_Exercise description_
Among the lines of data below, reproduce only those from the one with "A maior média" through the one with "A nota mínima", exactly as they stand, both ends included.

_Dataset extract_
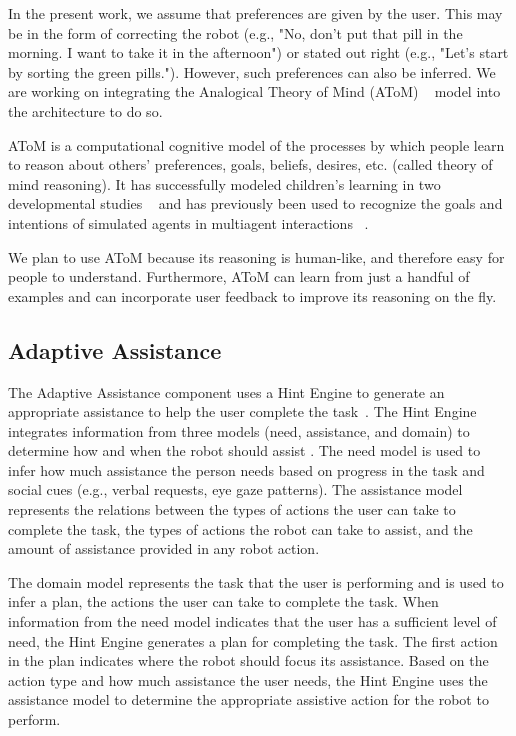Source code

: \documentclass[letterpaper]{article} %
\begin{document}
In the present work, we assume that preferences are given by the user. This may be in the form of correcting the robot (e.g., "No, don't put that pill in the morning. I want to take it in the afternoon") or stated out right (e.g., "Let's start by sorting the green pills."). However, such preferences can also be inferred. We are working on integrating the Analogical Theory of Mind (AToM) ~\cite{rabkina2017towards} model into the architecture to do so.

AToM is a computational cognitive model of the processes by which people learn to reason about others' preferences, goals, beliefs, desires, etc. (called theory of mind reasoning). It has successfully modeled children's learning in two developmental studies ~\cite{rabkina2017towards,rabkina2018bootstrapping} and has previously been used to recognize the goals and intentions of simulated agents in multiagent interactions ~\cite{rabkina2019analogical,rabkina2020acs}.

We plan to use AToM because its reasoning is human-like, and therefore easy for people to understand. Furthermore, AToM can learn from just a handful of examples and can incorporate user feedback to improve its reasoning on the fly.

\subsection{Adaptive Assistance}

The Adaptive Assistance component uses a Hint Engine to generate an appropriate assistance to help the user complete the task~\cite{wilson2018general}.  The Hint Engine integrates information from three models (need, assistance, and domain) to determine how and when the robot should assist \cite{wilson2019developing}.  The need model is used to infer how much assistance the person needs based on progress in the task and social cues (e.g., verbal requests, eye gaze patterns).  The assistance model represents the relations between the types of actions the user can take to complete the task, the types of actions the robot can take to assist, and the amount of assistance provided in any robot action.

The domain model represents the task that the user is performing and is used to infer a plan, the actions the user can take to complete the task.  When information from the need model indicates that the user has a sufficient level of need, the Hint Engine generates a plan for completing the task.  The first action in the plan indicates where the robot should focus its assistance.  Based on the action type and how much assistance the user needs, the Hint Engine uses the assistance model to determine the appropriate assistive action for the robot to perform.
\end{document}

---

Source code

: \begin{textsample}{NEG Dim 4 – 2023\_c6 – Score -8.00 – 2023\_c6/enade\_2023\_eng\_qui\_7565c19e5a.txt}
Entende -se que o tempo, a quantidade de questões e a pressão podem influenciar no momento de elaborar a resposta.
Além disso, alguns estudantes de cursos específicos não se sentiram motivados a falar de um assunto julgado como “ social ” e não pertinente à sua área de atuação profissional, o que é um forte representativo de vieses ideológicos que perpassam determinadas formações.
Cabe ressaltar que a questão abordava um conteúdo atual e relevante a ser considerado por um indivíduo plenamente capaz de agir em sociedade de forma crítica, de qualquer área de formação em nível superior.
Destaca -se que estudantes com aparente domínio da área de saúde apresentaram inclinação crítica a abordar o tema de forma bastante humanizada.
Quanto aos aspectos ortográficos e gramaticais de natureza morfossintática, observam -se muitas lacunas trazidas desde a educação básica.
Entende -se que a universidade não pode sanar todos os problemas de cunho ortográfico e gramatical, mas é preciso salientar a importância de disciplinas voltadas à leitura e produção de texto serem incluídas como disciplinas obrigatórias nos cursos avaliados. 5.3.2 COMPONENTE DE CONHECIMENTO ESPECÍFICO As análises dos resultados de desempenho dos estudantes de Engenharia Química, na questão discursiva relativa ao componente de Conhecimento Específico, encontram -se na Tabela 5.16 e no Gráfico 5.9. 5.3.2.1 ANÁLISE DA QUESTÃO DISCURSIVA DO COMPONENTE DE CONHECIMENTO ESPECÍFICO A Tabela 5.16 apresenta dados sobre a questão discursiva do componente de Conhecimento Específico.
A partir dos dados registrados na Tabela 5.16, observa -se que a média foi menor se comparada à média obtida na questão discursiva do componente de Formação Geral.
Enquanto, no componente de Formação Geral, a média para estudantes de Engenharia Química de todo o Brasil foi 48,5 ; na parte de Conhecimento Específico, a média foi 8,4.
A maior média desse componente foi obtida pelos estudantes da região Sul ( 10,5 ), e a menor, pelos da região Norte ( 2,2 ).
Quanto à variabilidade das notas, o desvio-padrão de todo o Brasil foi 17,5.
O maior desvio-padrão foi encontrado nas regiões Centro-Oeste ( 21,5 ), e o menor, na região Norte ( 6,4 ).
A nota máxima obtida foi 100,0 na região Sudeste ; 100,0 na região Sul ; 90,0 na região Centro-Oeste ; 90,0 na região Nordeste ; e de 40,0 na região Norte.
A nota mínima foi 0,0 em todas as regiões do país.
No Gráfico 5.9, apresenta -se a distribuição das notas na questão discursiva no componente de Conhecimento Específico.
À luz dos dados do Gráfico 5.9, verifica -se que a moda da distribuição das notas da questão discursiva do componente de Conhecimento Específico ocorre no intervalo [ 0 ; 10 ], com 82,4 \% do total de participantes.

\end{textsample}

_Answer section_
A maior média desse componente foi obtida pelos estudantes da região Sul ( 10,5 ), e a menor, pelos da região Norte ( 2,2 ).
Quanto à variabilidade das notas, o desvio-padrão de todo o Brasil foi 17,5.
O maior desvio-padrão foi encontrado nas regiões Centro-Oeste ( 21,5 ), e o menor, na região Norte ( 6,4 ).
A nota máxima obtida foi 100,0 na região Sudeste ; 100,0 na região Sul ; 90,0 na região Centro-Oeste ; 90,0 na região Nordeste ; e de 40,0 na região Norte.
A nota mínima foi 0,0 em todas as regiões do país.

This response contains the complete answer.